GIVEN INFORMATION Block Start

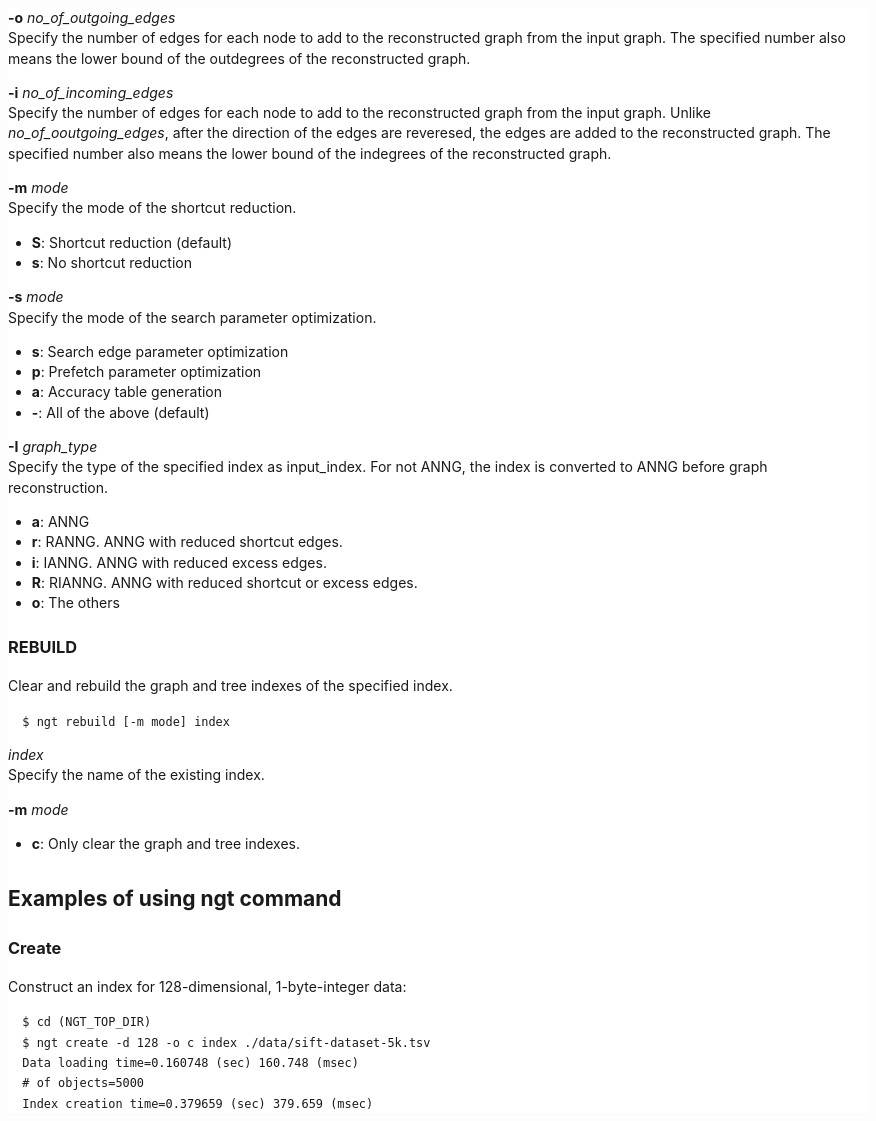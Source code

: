 **-o** *no_of_outgoing_edges*   
Specify the number of edges for each node to add to the reconstructed graph from the input graph. The specified number also means the lower bound of the outdegrees of the reconstructed graph.

**-i** *no_of_incoming_edges*  
Specify the number of edges for each node to add to the reconstructed graph from the input graph. Unlike *no_of_ooutgoing_edges*, after the direction of the edges are reveresed, the edges are added to the reconstructed graph. The specified number also means the lower bound of the indegrees of the reconstructed graph.

**-m** *mode*   
Specify the mode of the shortcut reduction.
- __S__: Shortcut reduction (default)
- __s__: No shortcut reduction

**-s** *mode*   
Specify the mode of the search parameter optimization.
- __s__: Search edge parameter optimization
- __p__: Prefetch parameter optimization
- __a__: Accuracy table generation
- __-__: All of the above (default)

**-I** *graph_type*    
Specify the type of the specified index as input_index. For not ANNG, the index is converted to ANNG before graph reconstruction.
- __a__: ANNG
- __r__: RANNG. ANNG with reduced shortcut edges.
- __i__: IANNG. ANNG with reduced excess edges.
- __R__: RIANNG. ANNG with reduced shortcut or excess edges.
- __o__: The others


### REBUILD

Clear and rebuild the graph and tree indexes of the specified index.

      $ ngt rebuild [-m mode] index
        

*index*  
Specify the name of the existing index.

**-m** *mode*  
- __c__: Only clear the graph and tree indexes.

Examples of using ngt command
-----------------------------

### Create

Construct an index for 128-dimensional, 1-byte-integer data:

      $ cd (NGT_TOP_DIR)
      $ ngt create -d 128 -o c index ./data/sift-dataset-5k.tsv
      Data loading time=0.160748 (sec) 160.748 (msec)
      # of objects=5000
      Index creation time=0.379659 (sec) 379.659 (msec)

GIVEN INFORMATION Block End

**ACTIVITY**
Answer with the count alone: how many lines in the data above have "means" in them?

**OUTPUT OF THE EXERCISE**
2